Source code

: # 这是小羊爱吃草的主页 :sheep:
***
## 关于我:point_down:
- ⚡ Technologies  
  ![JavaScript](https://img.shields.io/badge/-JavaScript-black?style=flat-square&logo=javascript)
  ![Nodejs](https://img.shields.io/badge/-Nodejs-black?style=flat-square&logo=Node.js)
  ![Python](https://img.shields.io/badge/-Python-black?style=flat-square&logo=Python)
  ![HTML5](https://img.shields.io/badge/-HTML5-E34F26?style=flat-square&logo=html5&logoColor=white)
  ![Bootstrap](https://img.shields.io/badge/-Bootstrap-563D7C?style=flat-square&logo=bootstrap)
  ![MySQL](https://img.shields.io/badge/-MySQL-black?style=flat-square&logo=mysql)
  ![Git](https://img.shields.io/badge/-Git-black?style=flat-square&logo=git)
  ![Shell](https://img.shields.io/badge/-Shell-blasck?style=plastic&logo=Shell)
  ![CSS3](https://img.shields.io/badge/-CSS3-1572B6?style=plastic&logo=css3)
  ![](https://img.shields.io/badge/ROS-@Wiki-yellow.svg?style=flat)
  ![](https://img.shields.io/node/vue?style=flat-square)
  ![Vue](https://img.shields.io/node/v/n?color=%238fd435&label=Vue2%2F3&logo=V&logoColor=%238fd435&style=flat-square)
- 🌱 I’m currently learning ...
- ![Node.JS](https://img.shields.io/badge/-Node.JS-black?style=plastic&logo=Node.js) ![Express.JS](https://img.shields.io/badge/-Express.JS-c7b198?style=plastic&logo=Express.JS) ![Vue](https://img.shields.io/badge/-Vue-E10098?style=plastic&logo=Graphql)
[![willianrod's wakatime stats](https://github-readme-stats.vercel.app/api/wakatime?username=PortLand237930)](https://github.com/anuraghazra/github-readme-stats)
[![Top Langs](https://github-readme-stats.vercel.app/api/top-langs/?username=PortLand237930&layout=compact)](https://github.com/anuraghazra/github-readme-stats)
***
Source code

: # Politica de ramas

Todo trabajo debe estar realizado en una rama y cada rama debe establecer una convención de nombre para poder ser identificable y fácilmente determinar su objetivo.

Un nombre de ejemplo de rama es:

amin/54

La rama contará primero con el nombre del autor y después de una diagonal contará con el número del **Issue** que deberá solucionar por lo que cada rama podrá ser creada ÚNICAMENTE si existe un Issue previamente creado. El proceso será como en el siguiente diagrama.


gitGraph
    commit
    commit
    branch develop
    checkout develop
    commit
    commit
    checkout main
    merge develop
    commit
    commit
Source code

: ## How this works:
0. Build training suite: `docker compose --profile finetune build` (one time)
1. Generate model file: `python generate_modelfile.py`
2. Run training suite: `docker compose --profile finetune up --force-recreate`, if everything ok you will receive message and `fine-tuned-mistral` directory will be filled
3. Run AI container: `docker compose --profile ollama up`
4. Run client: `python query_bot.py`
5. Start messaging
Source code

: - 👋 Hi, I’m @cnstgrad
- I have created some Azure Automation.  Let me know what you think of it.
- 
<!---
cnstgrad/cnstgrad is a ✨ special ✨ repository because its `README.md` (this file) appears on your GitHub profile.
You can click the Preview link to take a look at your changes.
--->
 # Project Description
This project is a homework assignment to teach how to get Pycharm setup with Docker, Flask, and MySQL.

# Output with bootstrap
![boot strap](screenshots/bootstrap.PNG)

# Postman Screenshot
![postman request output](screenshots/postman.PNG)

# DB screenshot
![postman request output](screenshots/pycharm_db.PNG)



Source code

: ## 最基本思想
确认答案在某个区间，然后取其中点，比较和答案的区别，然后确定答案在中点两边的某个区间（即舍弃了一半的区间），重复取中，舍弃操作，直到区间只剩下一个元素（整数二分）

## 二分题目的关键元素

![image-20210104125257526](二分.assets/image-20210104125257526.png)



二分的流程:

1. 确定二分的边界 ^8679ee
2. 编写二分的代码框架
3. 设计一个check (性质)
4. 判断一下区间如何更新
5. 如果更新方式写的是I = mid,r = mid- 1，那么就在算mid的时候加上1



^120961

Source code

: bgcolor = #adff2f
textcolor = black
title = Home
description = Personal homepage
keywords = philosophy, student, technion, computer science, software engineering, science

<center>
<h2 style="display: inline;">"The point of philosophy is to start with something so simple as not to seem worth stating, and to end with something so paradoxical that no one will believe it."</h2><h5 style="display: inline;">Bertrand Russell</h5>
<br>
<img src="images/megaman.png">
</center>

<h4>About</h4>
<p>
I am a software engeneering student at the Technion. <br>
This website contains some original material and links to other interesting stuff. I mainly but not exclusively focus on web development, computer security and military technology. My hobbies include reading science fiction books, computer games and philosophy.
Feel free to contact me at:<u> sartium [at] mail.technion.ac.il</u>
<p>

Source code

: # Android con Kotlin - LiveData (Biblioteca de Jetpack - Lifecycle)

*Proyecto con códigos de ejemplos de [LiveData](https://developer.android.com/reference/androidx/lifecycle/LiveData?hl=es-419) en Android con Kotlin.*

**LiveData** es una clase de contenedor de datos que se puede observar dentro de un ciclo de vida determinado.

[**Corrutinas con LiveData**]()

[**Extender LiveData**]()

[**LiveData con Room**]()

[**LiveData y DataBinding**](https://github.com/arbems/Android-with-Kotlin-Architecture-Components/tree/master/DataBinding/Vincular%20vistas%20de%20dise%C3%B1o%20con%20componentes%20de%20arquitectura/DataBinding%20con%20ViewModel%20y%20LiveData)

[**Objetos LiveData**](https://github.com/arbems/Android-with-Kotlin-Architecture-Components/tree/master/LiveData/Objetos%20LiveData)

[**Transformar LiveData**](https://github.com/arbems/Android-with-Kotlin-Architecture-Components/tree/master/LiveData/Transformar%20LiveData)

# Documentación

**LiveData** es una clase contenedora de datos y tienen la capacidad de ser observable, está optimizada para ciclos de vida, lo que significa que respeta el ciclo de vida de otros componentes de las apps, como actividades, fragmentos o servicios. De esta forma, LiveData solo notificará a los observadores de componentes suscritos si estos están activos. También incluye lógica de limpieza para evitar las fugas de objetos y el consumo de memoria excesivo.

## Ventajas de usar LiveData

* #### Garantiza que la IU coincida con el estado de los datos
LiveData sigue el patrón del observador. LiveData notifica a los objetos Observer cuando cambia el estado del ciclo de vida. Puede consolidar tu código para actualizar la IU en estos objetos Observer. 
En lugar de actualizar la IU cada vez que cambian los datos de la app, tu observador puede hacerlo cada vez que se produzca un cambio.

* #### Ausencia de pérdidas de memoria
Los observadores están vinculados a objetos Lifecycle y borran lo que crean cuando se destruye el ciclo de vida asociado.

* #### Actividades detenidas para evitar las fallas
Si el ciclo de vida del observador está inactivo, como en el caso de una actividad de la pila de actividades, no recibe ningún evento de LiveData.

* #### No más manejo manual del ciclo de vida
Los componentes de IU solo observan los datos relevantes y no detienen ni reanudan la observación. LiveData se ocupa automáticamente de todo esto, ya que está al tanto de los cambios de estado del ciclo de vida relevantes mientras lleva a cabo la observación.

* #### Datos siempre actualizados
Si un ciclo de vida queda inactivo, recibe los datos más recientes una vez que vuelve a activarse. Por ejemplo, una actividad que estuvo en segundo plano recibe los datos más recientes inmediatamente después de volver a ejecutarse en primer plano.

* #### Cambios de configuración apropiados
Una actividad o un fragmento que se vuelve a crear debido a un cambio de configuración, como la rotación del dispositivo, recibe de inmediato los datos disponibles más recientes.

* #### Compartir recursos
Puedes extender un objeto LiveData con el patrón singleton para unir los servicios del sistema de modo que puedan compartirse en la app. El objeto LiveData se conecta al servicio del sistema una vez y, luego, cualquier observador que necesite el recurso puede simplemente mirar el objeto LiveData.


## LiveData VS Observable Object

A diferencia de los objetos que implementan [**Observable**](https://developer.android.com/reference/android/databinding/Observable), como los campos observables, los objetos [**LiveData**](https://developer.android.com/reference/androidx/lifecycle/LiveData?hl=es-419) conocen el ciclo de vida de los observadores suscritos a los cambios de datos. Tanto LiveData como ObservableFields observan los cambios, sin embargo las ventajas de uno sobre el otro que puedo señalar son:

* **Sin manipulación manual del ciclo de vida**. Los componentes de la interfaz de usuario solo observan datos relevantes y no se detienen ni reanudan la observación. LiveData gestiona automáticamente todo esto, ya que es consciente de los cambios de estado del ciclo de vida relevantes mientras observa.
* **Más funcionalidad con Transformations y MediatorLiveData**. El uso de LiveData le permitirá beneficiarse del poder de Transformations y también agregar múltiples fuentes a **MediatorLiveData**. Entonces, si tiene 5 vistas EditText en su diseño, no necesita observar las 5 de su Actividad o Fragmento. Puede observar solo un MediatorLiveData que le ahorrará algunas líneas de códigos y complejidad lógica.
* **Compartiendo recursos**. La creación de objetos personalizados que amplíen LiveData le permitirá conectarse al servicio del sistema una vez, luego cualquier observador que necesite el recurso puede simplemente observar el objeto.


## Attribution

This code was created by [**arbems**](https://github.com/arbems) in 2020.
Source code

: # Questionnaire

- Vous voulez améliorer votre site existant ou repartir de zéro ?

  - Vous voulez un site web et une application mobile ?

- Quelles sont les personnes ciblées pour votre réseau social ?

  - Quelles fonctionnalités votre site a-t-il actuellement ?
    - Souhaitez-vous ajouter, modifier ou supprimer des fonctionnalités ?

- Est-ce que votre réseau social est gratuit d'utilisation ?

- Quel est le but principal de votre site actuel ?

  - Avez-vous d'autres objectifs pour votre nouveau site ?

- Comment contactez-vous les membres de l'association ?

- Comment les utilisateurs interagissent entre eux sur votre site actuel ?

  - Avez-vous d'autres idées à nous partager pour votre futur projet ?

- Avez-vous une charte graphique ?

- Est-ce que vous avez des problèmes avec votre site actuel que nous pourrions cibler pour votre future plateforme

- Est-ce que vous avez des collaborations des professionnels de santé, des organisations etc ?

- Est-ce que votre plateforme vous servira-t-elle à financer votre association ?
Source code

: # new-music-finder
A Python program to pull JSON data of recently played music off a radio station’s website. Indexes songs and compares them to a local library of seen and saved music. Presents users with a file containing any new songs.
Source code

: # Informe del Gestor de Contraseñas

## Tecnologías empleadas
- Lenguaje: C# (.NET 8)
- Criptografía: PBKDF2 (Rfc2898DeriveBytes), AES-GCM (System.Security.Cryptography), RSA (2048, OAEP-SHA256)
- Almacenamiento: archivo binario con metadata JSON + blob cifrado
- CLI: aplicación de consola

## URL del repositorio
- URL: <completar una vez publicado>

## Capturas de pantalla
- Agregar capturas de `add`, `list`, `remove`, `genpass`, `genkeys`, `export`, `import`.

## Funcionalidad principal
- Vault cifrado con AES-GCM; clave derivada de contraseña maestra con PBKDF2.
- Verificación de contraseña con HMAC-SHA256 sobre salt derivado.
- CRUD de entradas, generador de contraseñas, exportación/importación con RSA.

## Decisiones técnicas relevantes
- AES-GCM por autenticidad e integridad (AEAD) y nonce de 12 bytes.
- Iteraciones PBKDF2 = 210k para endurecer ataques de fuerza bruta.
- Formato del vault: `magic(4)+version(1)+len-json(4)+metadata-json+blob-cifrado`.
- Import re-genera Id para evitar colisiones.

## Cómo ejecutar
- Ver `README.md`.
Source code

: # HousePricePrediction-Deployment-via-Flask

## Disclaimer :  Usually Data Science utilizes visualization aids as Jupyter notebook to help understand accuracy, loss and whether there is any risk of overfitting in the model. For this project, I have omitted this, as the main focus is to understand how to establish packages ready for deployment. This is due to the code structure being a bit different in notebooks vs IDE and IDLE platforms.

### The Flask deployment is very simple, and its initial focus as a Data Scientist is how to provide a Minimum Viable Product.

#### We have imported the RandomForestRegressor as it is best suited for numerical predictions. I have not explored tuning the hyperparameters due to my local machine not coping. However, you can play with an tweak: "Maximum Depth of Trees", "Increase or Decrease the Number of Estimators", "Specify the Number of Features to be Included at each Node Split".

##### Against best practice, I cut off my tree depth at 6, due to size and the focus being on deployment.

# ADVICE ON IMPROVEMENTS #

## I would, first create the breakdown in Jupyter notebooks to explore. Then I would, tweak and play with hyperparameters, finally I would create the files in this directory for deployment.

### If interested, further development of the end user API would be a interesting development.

WORK TO COMPLETE =
Print exactly the lines above, between the one holding "observar el objeto." and the one holding "## Attribution", inclusive, and nothing besides.

TASK OUTPUT =
* **Compartiendo recursos**. La creación de objetos personalizados que amplíen LiveData le permitirá conectarse al servicio del sistema una vez, luego cualquier observador que necesite el recurso puede simplemente observar el objeto.


## Attribution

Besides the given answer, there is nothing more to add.